Dataset characteristics and temporal publication trends. (A) Descriptive summary of the primary analytical dataset (2000–2024 complete-year window). Key indicators include annual growth rate (9.68%), source and author counts, collaboration indices, and citation metrics. (B) Temporal evolution of annual publication volume from 2000 through 2026, demonstrating sustained field expansion with distinct growth phases: gradual increase during 2000–2010, moderate acceleration through 2010–2020, and marked growth from approximately 2020 onward, achieving peak annual production exceeding 300 publications during 2023–2024. The apparent decline in 2026 represents incomplete calendar-year coverage and ongoing database indexing lag (typically 6–12 months), rather than diminished research activity. The temporal trajectory reflects convergent factors, including accumulated clinical experience with contemporary surgical approaches, maturation of registry infrastructure, and increased emphasis on enhanced recovery protocols intersecting with approach selection. Data points represent annual publication counts; the trend line indicates the overall growth trajectory.
Collaborative authorship patterns demonstrated high engagement, with a mean of 5.17 co-authors per document, and international collaboration accounting for 14.12% of total publications. The dataset encompassed contributions from 13 439 distinct authors from multiple countries and institutions.
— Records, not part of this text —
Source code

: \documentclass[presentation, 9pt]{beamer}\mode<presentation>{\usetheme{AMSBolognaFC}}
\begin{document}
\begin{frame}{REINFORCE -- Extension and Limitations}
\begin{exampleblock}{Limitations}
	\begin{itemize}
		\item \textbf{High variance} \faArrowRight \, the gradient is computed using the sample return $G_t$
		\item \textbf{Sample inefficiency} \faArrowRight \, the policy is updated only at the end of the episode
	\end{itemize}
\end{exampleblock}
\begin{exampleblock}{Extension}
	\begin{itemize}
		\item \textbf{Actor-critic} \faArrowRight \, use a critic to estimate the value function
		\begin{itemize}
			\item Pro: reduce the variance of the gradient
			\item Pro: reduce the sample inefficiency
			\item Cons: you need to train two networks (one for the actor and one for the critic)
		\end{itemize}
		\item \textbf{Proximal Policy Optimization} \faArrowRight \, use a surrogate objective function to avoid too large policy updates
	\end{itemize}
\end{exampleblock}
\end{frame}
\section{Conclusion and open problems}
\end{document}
Citation metrics revealed an average of 24.76 citations per document, with a mean document age of 9.96 years, reflecting sustained scholarly attention to the field’s core literature.
Temporal publication trends (Figure 2b) demonstrate a consistent upward trajectory from the early 2000s to 2025. Annual output increased gradually during 2000 to 2010, accelerated moderately through 2010 to 2020, and exhibited marked growth from approximately 2020 onward, achieving peak annual production during 2023 to 2024 (n >300 articles per year). The apparent decline in 2026 reflects incomplete calendar-year coverage and ongoing database indexing processes rather than diminished research activity, consistent with the typical 6 to 12 month database incorporation lag for recent publications.
Geographic Distribution and International Collaboration Networks
The country-level productivity and collaboration patterns are presented in Table 1 and visualized in Figure 3. The United States emerged as the dominant contributor, accounting for 1233 publications (30.7% of total output) and 39 682 citations, and demonstrating the highest international collaboration intensity (total link strength [TLS] = 319). This pattern establishes the United States as the primary hub in the global research network for THA surgical approaches.
Geographic Distribution of Research Productivity and International Collaboration Patterns.
Note. The top 10 most productive countries/regions contributing to research on surgical approaches in primary total hip arthroplasty, ranked by publication volume. Metrics include total publication count (N Publications), total citation accumulation (Total Citations), citation density (Average Citations per Publication), and international collaboration intensity quantified through total link strength (TLS) derived from country-level co-authorship network analysis. TLS represents the cumulative strength of collaborative connections with other countries, with higher values indicating greater engagement in multinational research partnerships. Data derived from multi-database integration of Web of Science Core Collection, PubMed, Embase, and Cochrane Library covering publications from 2000 to 2026.

Geographic distribution and international collaboration network.
The People’s Republic of China ranked second in publication volume with 447 documents (11.1%) and exhibited substantial collaborative engagement (TLS = 208), indicating rapid research expansion coupled with extensive cross-border partnerships. Japan contributed 303 publications (7.5%) characterized by notably high citation impact (10 776 citations; 35.56 citations per publication) and strong network connectivity (TLS = 170), suggesting influential contributions despite moderate output volumes.
European countries collectively represented a substantial research presence, with Germany (353 publications), Italy (185 publications), France (156 publications), and Switzerland (145 publications) forming an interconnected cluster. However, Germany’s relatively limited international linkage (TLS = 41) compared to its publication volume suggests that research networks are concentrated within national or regional boundaries. In contrast, smaller European nations, including the Netherlands (134 publications, TLS = 126) and Switzerland (145 publications, TLS = 98), demonstrated disproportionately high collaborative intensity relative to output volume, consistent with participation in multinational research consortia.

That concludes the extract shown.